Stephen M. Bainbridge, Directors as Auctioneers—A Concise Guide to Revlon-Land (2011).
“Motive” is a legal concept no longer reserved for criminal lawyers. Motive matters in M&A litigation, too, according to UCLA law professor Stephen Bainbridge in his e-book, Directors as Auctioneers—A Concise Guide to Revlon-Land. This notion is not unique to Bainbridge, as Chancellor Leo E. Strine, Jr. of the Delaware Court of Chancery recently reaffirmed:
As Revlon itself made clear, the potential sale of a corporation has enormous implications for corporate managers and advisors, and a range of human motivations, including but by no means limited to greed, can inspire fiduciaries and their advisors to be less than faithful to their contextual duty to pursue the best value for the company’s stockholders.
Yet, despite this apparent agreement about Revlon’s core principles, Bainbridge contends that the Court of Chancery has been misapplying them. Bainbridge specifically criticizes the line of Court of Chancery decisions that turn on the form of merger consideration rather than on the directors’ motivations and potential conflicts of interest.
Bainbridge begins the book with a guided tour through “Revlon-Land,” including Revlon’s history and policy foundations in the “veritable flood of academic writing” from the 1980s about the proper role of a target board in the context of an unsolicited takeover bid. Bainbridge identifies and analyzes the emergence of two leading policy proposals.

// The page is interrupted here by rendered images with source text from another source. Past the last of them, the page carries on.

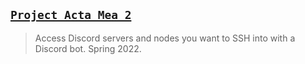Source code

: ## [`Project Acta Mea 2`](http://lxrbckl.com/Project-Acta-Mea-2)
> Access Discord servers and nodes you want to SSH into with a Discord bot. Spring 2022.
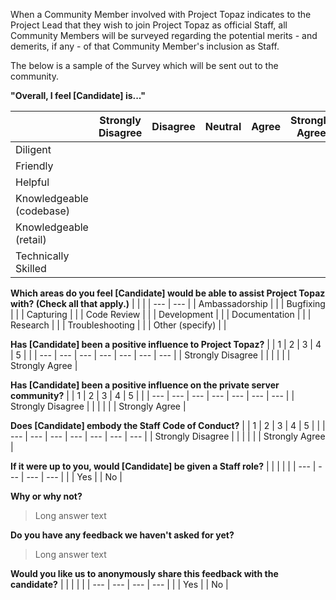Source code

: When a Community Member involved with Project Topaz indicates to the Project Lead that they wish to join Project Topaz as official Staff, all Community Members will be surveyed regarding the potential merits - and demerits, if any - of that Community Member's inclusion as Staff.

The below is a sample of the Survey which will be sent out to the community.

**"Overall, I feel [Candidate] is..."**

| | Strongly Disagree | Disagree | Neutral | Agree | Strongly Agree |
| --- | --- | --- | --- | --- | --- |
|Diligent | | | | | |
|Friendly | | | | | |
|Helpful | | | | | |
|Knowledgeable (codebase) | | | | | |
|Knowledgeable (retail) | | | | | |
|Technically Skilled | | | | | |

**Which areas do you feel [Candidate] would be able to assist Project Topaz with? (Check all that apply.)**
| | |
| --- | --- |
| Ambassadorship | |
| Bugfixing | |
| Capturing | |
| Code Review | |
| Development | |
| Documentation | |
| Research | |
| Troubleshooting | |
| Other (specify) | |

**Has [Candidate] been a positive influence to Project Topaz?**
| | 1 | 2 | 3 | 4 | 5 | |
| --- | --- | --- | --- | --- | --- | --- |
| Strongly Disagree | | | | | | Strongly Agree |

**Has [Candidate] been a positive influence on the private server community?**
| | 1 | 2 | 3 | 4 | 5 | |
| --- | --- | --- | --- | --- | --- | --- |
| Strongly Disagree | | | | | | Strongly Agree |

**Does [Candidate] embody the Staff Code of Conduct?**
| | 1 | 2 | 3 | 4 | 5 | |
| --- | --- | --- | --- | --- | --- | --- |
| Strongly Disagree | | | | | | Strongly Agree |

**If it were up to you, would [Candidate] be given a Staff role?**
| | | | |
| --- | --- | --- | --- |
| | Yes | | No |

**Why or why not?**
> Long answer text

**Do you have any feedback we haven't asked for yet?**
> Long answer text

**Would you like us to anonymously share this feedback with the candidate?**
| | | | |
| --- | --- | --- | --- |
| | Yes | | No |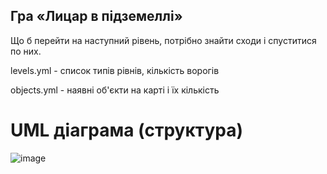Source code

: ## Гра «Лицар в підземеллі»
Що б перейти на наступний рівень, потрібно знайти сходи і спуститися по них.

levels.yml - список типів рівнів, кількість ворогів

objects.yml - наявні об'єкти на карті і їх кількість

# UML діаграма (структура)
![image](https://user-images.githubusercontent.com/43314418/132138257-d99bcc56-c979-4b7b-97dd-e405ea0551f3.png)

First, Bainbridge focuses on Professors Ronald Gilson and Lucian Bebchuk, who argued that a target board should be permitted to use takeover defenses only to achieve a higher-priced offer, and that defenses deployed by the target board to fend off the bidder and remain independent should be illegal. This is contrary to Delaware law. Bainbridge dismisses this approach as unworkable because it would place the target board’s legal advisors in a quandary, paralyzed by the risk of trying to predict which takeover defenses would generate a topping bid and which would not. Consequently, rational companies desirous of the security that takeover defenses provide would erect them prophylactically on the proverbial clear day before receiving an unsolicited takeover bid, thereby choking the market for corporate control.